Los trabajadores limpian a toda máquina las colmenas para habilitar nichos que se ocupan minuto a minuto. Este cementerio público, que usualmente cierra a las 16:00 hora local, ha extendido sus horarios. "Hasta que llegue el último cuerpo", dijo una empleada que el fin de semana trabajó hasta la medianoche.
Entierros masivos y preparación de fosas
El promedio de entierros entre viernes y sábado fue de entre 60 y 70 personas por día, según los trabajadores. "Nos pidieron preparar entre 100 y 200 fosas", aseguró uno de los obreros. Freddy Rey, otro funcionario del cementerio, indicó a la AFP: "Esto apenas es el principio".
En el sector de colmenas, mientras los obreros despejaban nichos, se escuchaba el llanto de los familiares de Emir Pérez, quien murió junto a su esposa y dos hijos en La Guaira. Cuando cerraron el nicho de Pérez, su tío Sergio Vergara cayó de rodillas al suelo.
Angustia y descomposición de cuerpos
Vergara, desalojado de su edificio en Caracas por los daños de los sismos, vive angustiado. "No consigo dormir bajo un techo, me da pánico morir aplastado", contó el hombre de 42 años. Encontró a su sobrino sepultado en un conjunto de viviendas del gobierno en La Guaira. "Lo saqué de donde estaba, con toda su familia, estaba muy avanzado (en descomposición)", relató a AFP. "Fue una experiencia horrible, sacarlo a él, a sus hijos".
Tras días de lucha entre las ruinas y trabas burocráticas, Vergara y su familia finalmente desahogaban el dolor frente al nicho de Emir. Su hermana Dary comentó que querían enterrarlo por su fe cristiana, pero "como no conseguimos fosa, porque todos los cementerios están colapsados, habilitaron nichos para sepultarlo". Aunque habrían querido un funeral, el estado de descomposición del cuerpo lo hizo inviable.

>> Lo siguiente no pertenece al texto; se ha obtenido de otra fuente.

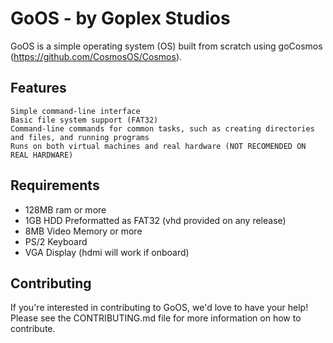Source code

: # GoOS - by Goplex Studios

GoOS is a simple operating system (OS) built from scratch using goCosmos (https://github.com/CosmosOS/Cosmos).
## Features

    Simple command-line interface
    Basic file system support (FAT32)
    Command-line commands for common tasks, such as creating directories and files, and running programs
    Runs on both virtual machines and real hardware (NOT RECOMENDED ON REAL HARDWARE)

## Requirements

  - 128MB ram or more
  - 1GB HDD Preformatted as FAT32 (vhd provided on any release)
  - 8MB Video Memory or more
  - PS/2 Keyboard
  - VGA Display (hdmi will work if onboard)


## Contributing

If you're interested in contributing to GoOS, we'd love to have your help! Please see the CONTRIBUTING.md file for more information on how to contribute.
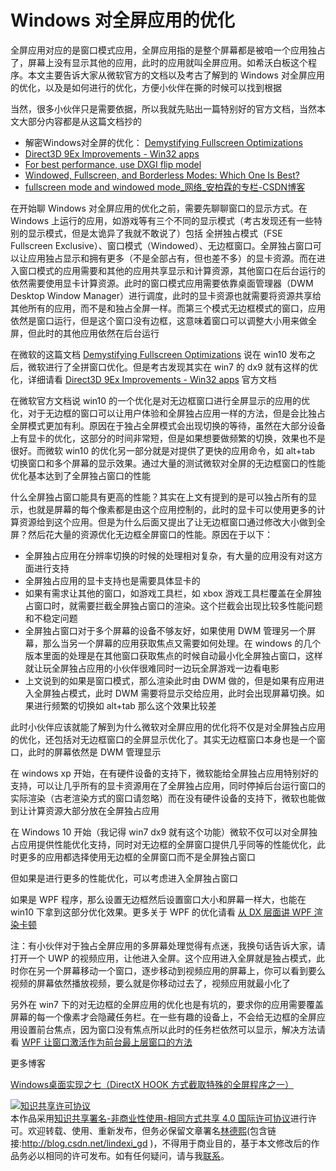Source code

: # Windows 对全屏应用的优化

全屏应用对应的是窗口模式应用，全屏应用指的是整个屏幕都是被咱一个应用独占了，屏幕上没有显示其他的应用，此时的应用就叫全屏应用。如希沃白板这个程序。本文主要告诉大家从微软官方的文档以及考古了解到的 Windows 对全屏应用的优化，以及是如何进行的优化，方便小伙伴在撕的时候可以找到根据

<!--more-->
<!-- 发布 -->

当然，很多小伙伴只是需要依据，所以我就先贴出一篇特别好的官方文档，当然本文大部分内容都是从这篇文档抄的

- 解密Windows对全屏的优化： [Demystifying Fullscreen Optimizations](https://devblogs.microsoft.com/directx/demystifying-full-screen-optimizations/ )
- [Direct3D 9Ex Improvements - Win32 apps](https://docs.microsoft.com/en-us/windows/win32/direct3darticles/direct3d-9ex-improvements )
- [For best performance, use DXGI flip model](https://devblogs.microsoft.com/directx/dxgi-flip-model/ )
- [Windowed, Fullscreen, and Borderless Modes: Which One Is Best?](https://www.makeuseof.com/tag/windowed-fullscreen-borderless-modes/ )
- [fullscreen mode and windowed mode_网络_安柏霖的专栏-CSDN博客](https://blog.csdn.net/toughbro/article/details/82926100 ) 

在开始聊 Windows 对全屏应用的优化之前，需要先聊聊窗口的显示方式。在 Windows 上运行的应用，如游戏等有三个不同的显示模式（考古发现还有一些特别的显示模式，但是太诡异了我就不敢说了）包括 全拼独占模式（FSE Fullscreen Exclusive）、窗口模式（Windowed）、无边框窗口。全屏独占窗口可以让应用独占显示和拥有更多（不是全部占有，但也差不多）的显卡资源。而在进入窗口模式的应用需要和其他的应用共享显示和计算资源，其他窗口在后台运行的依然需要使用显卡计算资源。此时的窗口模式应用需要依靠桌面管理器（DWM Desktop Window Manager）进行调度，此时的显卡资源也就需要将资源共享给其他所有的应用，而不是和独占全屏一样。而第三个模式无边框模式的窗口，应用依然是窗口运行，但是这个窗口没有边框，这意味着窗口可以调整大小用来做全屏，但此时的其他应用依然在后台运行

在微软的这篇文档  [Demystifying Fullscreen Optimizations](https://devblogs.microsoft.com/directx/demystifying-full-screen-optimizations/ ) 说在 win10 发布之后，微软进行了全拼窗口优化。但是考古发现其实在 win7 的 dx9 就有这样的优化，详细请看  [Direct3D 9Ex Improvements - Win32 apps](https://docs.microsoft.com/en-us/windows/win32/direct3darticles/direct3d-9ex-improvements ) 官方文档

在微软官方文档说 win10 的一个优化是对无边框窗口进行全屏显示的应用的优化，对于无边框的窗口可以让用户体验和全屏独占应用一样的方法，但是会比独占全屏模式更加有利。原因在于独占全屏模式会出现切换的等待，虽然在大部分设备上有显卡的优化，这部分的时间非常短，但是如果想要做频繁的切换，效果也不是很好。而微软 win10 的优化另一部分就是对提供了更快的应用命令，如 alt+tab 切换窗口和多个屏幕的显示效果。通过大量的测试微软对全屏的无边框窗口的性能优化基本达到了全屏独占窗口的性能

什么全屏独占窗口能具有更高的性能？其实在上文有提到的是可以独占所有的显示，也就是屏幕的每个像素都是由这个应用控制的，此时的显卡可以使用更多的计算资源给到这个应用。但是为什么后面又提出了让无边框窗口通过修改大小做到全屏？然后花大量的资源优化无边框全屏窗口的性能。原因在于以下：

- 全屏独占应用在分辨率切换的时候的处理相对复杂，有大量的应用没有对这方面进行支持
- 全屏独占应用的显卡支持也是需要具体显卡的
- 如果有需求让其他的窗口，如游戏工具栏，如 xbox 游戏工具栏覆盖在全屏独占窗口时，就需要拦截全屏独占窗口的渲染。这个拦截会出现比较多性能问题和不稳定问题
- 全屏独占窗口对于多个屏幕的设备不够友好，如果使用 DWM 管理另一个屏幕，那么当另一个屏幕的应用获取焦点又需要如何处理。在 windows 的几个版本里面的处理是在其他窗口获取焦点的时候自动最小化全屏独占窗口，这样就让玩全屏独占应用的小伙伴很难同时一边玩全屏游戏一边看电影
- 上文说到的如果是窗口模式，那么渲染此时由 DWM 做的，但是如果有应用进入全屏独占模式，此时 DWM 需要将显示交给应用，此时会出现屏幕切换。如果进行频繁的切换如 alt+tab 那么这个效果比较差

此时小伙伴应该就能了解到为什么微软对全屏应用的优化将不仅是对全屏独占应用的优化，还包括对无边框窗口的全屏显示优化了。其实无边框窗口本身也是一个窗口，此时的屏幕依然是 DWM 管理显示

在 windows xp 开始，在有硬件设备的支持下，微软能给全屏独占应用特别好的支持，可以让几乎所有的显卡资源用在了全屏独占应用，同时停掉后台运行窗口的实际渲染（古老渲染方式的窗口请忽略）而在没有硬件设备的支持下，微软也能做到让计算资源大部分放在全屏独占应用

在 Windows 10 开始（我记得 win7 dx9 就有这个功能）微软不仅可以对全屏独占应用提供性能优化支持，同时对无边框的全屏窗口提供几乎同等的性能优化，此时更多的应用都选择使用无边框的全屏窗口而不是全屏独占窗口

但如果是进行更多的性能优化，可以考虑进入全屏独占窗口

如果是 WPF 程序，那么设置无边框然后设置窗口大小和屏幕一样大，也能在 win10 下拿到这部分优化效果。更多关于 WPF 的优化请看 [从 DX 层面讲 WPF 渲染卡顿](https://blog.lindexi.com/post/%E4%BB%8E-DX-%E5%B1%82%E9%9D%A2%E8%AE%B2-WPF-%E6%B8%B2%E6%9F%93%E5%8D%A1%E9%A1%BF.html )

注：有小伙伴对于独占全屏应用的多屏幕处理觉得有点迷，我换句话告诉大家，请打开一个 UWP 的视频应用，让他进入全屏。这个应用进入全屏就是独占模式，此时你在另一个屏幕移动一个窗口，逐步移动到视频应用的屏幕上，你可以看到要么视频的屏幕依然播放视频，要么就是你移动过去了，视频应用就最小化了

另外在 win7 下的对无边框的全屏应用的优化也是有坑的，要求你的应用需要覆盖屏幕的每一个像素才会隐藏任务栏。在一些有趣的设备上，不会给无边框的全屏应用设置前台焦点，因为窗口没有焦点所以此时的任务栏依然可以显示，解决方法请看 [WPF 让窗口激活作为前台最上层窗口的方法](https://blog.lindexi.com/post/WPF-%E8%AE%A9%E7%AA%97%E5%8F%A3%E6%BF%80%E6%B4%BB%E4%BD%9C%E4%B8%BA%E5%89%8D%E5%8F%B0%E6%9C%80%E4%B8%8A%E5%B1%82%E7%AA%97%E5%8F%A3%E7%9A%84%E6%96%B9%E6%B3%95.html)

更多博客

[Windows桌面实现之七（DirectX HOOK 方式截取特殊的全屏程序之一）](https://blog.csdn.net/fanxiushu/article/details/89363222 )



<a rel="license" href="http://creativecommons.org/licenses/by-nc-sa/4.0/"><img alt="知识共享许可协议" style="border-width:0" src="https://licensebuttons.net/l/by-nc-sa/4.0/88x31.png" /></a><br />本作品采用<a rel="license" href="http://creativecommons.org/licenses/by-nc-sa/4.0/">知识共享署名-非商业性使用-相同方式共享 4.0 国际许可协议</a>进行许可。欢迎转载、使用、重新发布，但务必保留文章署名[林德熙](http://blog.csdn.net/lindexi_gd)(包含链接:http://blog.csdn.net/lindexi_gd )，不得用于商业目的，基于本文修改后的作品务必以相同的许可发布。如有任何疑问，请与我[联系](mailto:lindexi_gd@163.com)。  
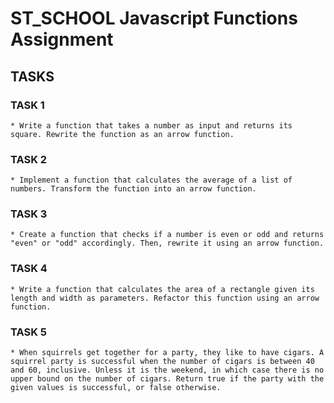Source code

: # ST_SCHOOL Javascript Functions Assignment

## TASKS

### TASK 1
    * Write a function that takes a number as input and returns its square. Rewrite the function as an arrow function.

### TASK 2
    * Implement a function that calculates the average of a list of numbers. Transform the function into an arrow function.

### TASK 3
    * Create a function that checks if a number is even or odd and returns "even" or "odd" accordingly. Then, rewrite it using an arrow function.

### TASK 4
    * Write a function that calculates the area of a rectangle given its length and width as parameters. Refactor this function using an arrow function.

### TASK 5
    * When squirrels get together for a party, they like to have cigars. A squirrel party is successful when the number of cigars is between 40 and 60, inclusive. Unless it is the weekend, in which case there is no upper bound on the number of cigars. Return true if the party with the given values is successful, or false otherwise.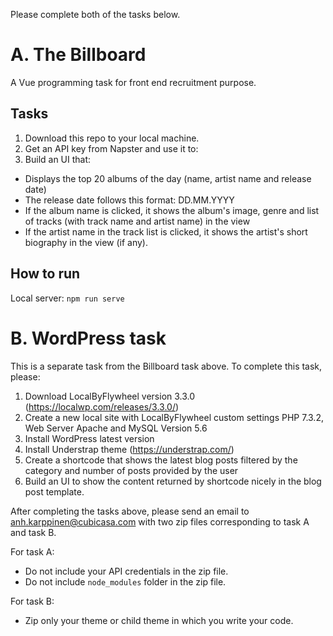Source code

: Please complete both of the tasks below.

# A. The Billboard
A Vue programming task for front end recruitment purpose.

## Tasks
1. Download this repo to your local machine.
2. Get an API key from Napster and use it to:
3. Build an UI that:
+ Displays the top 20 albums of the day (name, artist name and release date)
+ The release date follows this format: DD.MM.YYYY
+ If the album name is clicked, it shows the album's image, genre and list of tracks (with track name and artist name) in the view
+ If the artist name in the track list is clicked, it shows the artist's short biography in the view (if any).

## How to run
Local server:
`npm run serve`

# B. WordPress task
This is a separate task from the Billboard task above.
To complete this task, please:

1. Download LocalByFlywheel version 3.3.0 (https://localwp.com/releases/3.3.0/)
2. Create a new local site with LocalByFlywheel custom settings PHP 7.3.2, Web Server Apache and MySQL Version 5.6
3. Install WordPress latest version
4. Install Understrap theme (https://understrap.com/)
5. Create a shortcode that shows the latest blog posts filtered by the category and number of posts provided by the user
6. Build an UI to show the content returned by shortcode nicely in the blog post template.

After completing the tasks above, please send an email to anh.karppinen@cubicasa.com with two zip files corresponding to task A and task B.

For task A:
+ Do not include your API credentials in the zip file.
+ Do not include `node_modules` folder in the zip file.

For task B:
+ Zip only your theme or child theme in which you write your code.

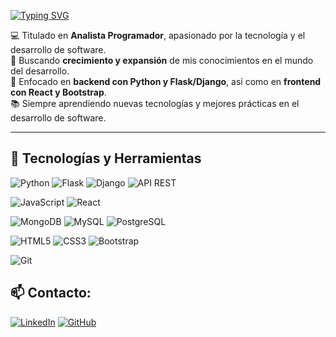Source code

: <a href="https://git.io/typing-svg"><img src="https://readme-typing-svg.herokuapp.com?font=Tektur&size=25&pause=1000&color=002597&background=FFFFFF00&multiline=true&repeat=false&width=438&height=51&lines=%C2%A1Hola%2C+soy+Antonio+Cotrina+Polo!" alt="Typing SVG" /></a>

💻 Titulado en **Analista Programador**, apasionado por la tecnología y el desarrollo de software.  
🚀 Buscando **crecimiento y expansión** de mis conocimientos en el mundo del desarrollo.  
🎯 Enfocado en **backend con Python y Flask/Django**, así como en **frontend con React y Bootstrap**.  
📚 Siempre aprendiendo nuevas tecnologías y mejores prácticas en el desarrollo de software.

---
## 🚀 Tecnologías y Herramientas

![Python](https://img.shields.io/badge/Python-3776AB?style=for-the-badge&logo=python&logoColor=white)
![Flask](https://img.shields.io/badge/Flask-000000?style=for-the-badge&logo=flask&logoColor=white)
![Django](https://img.shields.io/badge/Django-092E20?style=for-the-badge&logo=django&logoColor=white)
![API REST](https://img.shields.io/badge/API%20REST-005571?style=for-the-badge&logo=postman&logoColor=white)

![JavaScript](https://img.shields.io/badge/JavaScript-F7DF1E?style=for-the-badge&logo=javascript&logoColor=black)
![React](https://img.shields.io/badge/React-61DAFB?style=for-the-badge&logo=react&logoColor=black)

![MongoDB](https://img.shields.io/badge/MongoDB-47A248?style=for-the-badge&logo=mongodb&logoColor=white)
![MySQL](https://img.shields.io/badge/MySQL-4479A1?style=for-the-badge&logo=mysql&logoColor=white)
![PostgreSQL](https://img.shields.io/badge/PostgreSQL-336791?style=for-the-badge&logo=postgresql&logoColor=white)

![HTML5](https://img.shields.io/badge/HTML5-E34F26?style=for-the-badge&logo=html5&logoColor=white)
![CSS3](https://img.shields.io/badge/CSS3-1572B6?style=for-the-badge&logo=css3&logoColor=white)
![Bootstrap](https://img.shields.io/badge/Bootstrap-563D7C?style=for-the-badge&logo=bootstrap&logoColor=white)

![Git](https://img.shields.io/badge/Git-F05032?style=for-the-badge&logo=git&logoColor=white)

## 📫 Contacto:
[![LinkedIn](https://img.shields.io/badge/LinkedIn-Antonio-blue?style=for-the-badge&logo=linkedin)](https://www.linkedin.com/in/antonio-cotrina-polo-64b9b5316/)
[![GitHub](https://img.shields.io/badge/GitHub-AntonioC2421-black?style=for-the-badge&logo=github)](https://github.com/AntonioC2421)
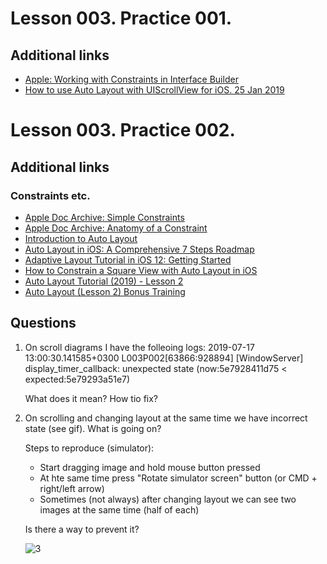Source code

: # Lesson 003. Practice 001.

## Additional links
* [Apple: Working with Constraints in Interface Builder](https://developer.apple.com/library/archive/documentation/UserExperience/Conceptual/AutolayoutPG/WorkingwithConstraintsinInterfaceBuidler.html)
* [How to use Auto Layout with UIScrollView for iOS. 25 Jan 2019](https://www.freecodecamp.org/news/how-to-use-auto-layout-with-uiscrollview-for-ios-b94b8687a4cc/)

# Lesson 003. Practice 002.

## Additional links

### Constraints etc.

* [Apple Doc Archive: Simple Constraints](https://developer.apple.com/library/archive/documentation/UserExperience/Conceptual/AutolayoutPG/WorkingwithSimpleConstraints.html)
* [Apple Doc Archive: Anatomy of a Constraint](https://developer.apple.com/library/archive/documentation/UserExperience/Conceptual/AutolayoutPG/AnatomyofaConstraint.html#//apple_ref/doc/uid/TP40010853-CH9-SW1)
* [Introduction to Auto Layout](https://www.appcoda.com/learnswift/auto-layout-intro.html)
* [Auto Layout in iOS: A Comprehensive 7 Steps Roadmap](https://matteomanferdini.com/ios-auto-layout/)
* [Adaptive Layout Tutorial in iOS 12: Getting Started](https://www.raywenderlich.com/1343912-adaptive-layout-tutorial-in-ios-12-getting-started)
* [How to Constrain a Square View with Auto Layout in iOS](https://spin.atomicobject.com/2015/06/03/ios-square-view-auto-layout/)
* [Auto Layout Tutorial (2019) - Lesson 2](https://www.youtube.com/watch?v=emojd8GFB0o)
* [Auto Layout (Lesson 2) Bonus Training](https://www.youtube.com/watch?v=2tqkuGETgXg)

## Questions

1) On scroll diagrams I have the folleoing logs:
2019-07-17 13:00:30.141585+0300 L003P002[63866:928894] [WindowServer] display_timer_callback: unexpected state (now:5e7928411d75 < expected:5e79293a51e7)

   What does it mean? How tio fix?

2) On scrolling and changing layout at the same time we have incorrect state (see gif). What is going on?

   Steps to reproduce (simulator):

      - Start dragging image and hold mouse button pressed
      - At hte same time press "Rotate simulator screen" button (or CMD + right/left arrow)
      - Sometimes (not always) after changing layout we can see two images at the same time (half of each)

   Is there a way to prevent it?

   ![3](https://user-images.githubusercontent.com/661889/61369577-13f81980-a899-11e9-8137-d1cc2dd4ec51.gif)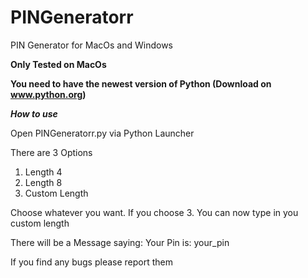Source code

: # PINGeneratorr
PIN Generator for MacOs and Windows

**Only Tested on MacOs**

**You need to have the newest version of Python (Download on www.python.org)**

***How to use***

Open PINGeneratorr.py via Python Launcher

There are 3 Options

1. Length 4
2. Length 8
3. Custom Length

Choose whatever you want.
If you choose 3. You can now type in you custom length

There will be a Message saying:
Your Pin is: your_pin

If you find any bugs please report them
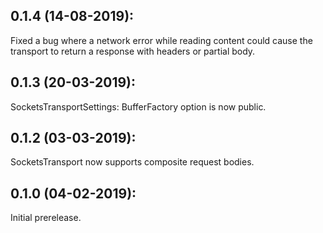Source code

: ## 0.1.4 (14-08-2019):

Fixed a bug where a network error while reading content could cause the transport to return a response with headers or partial body.

## 0.1.3 (20-03-2019): 

SocketsTransportSettings: BufferFactory option is now public.

## 0.1.2 (03-03-2019): 

SocketsTransport now supports composite request bodies.

## 0.1.0 (04-02-2019): 

Initial prerelease.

Cremaciones y reconocimiento de víctimas
En la entrada del cementerio, las chimeneas de los hornos de cremación soltaban nuevas columnas de humo. Afuera, las familias aguardaban los 90 minutos que tardan en reducir a cenizas a sus seres queridos. Keila Fernández decidió cremar a su hermana por el estado en que se encontraba tras pasar cuatro días entre morgues. "No nos dejaron ni acercarnos, solo la vimos por foto", dijo.
Los dolientes conversaban sobre las dramáticas escenas vividas en La Guaira mientras intentaban rescatar a sus seres queridos, y sobre la frustración por la falta de maquinaria. "Tanto petróleo en este país, y no hay ni una excavadora", comentó un joven. "No pueden ver una guarimba (protesta) porque le sacan las tanquetas. ¿Por qué no sacan las tanquetas para remover escombros?", agregó.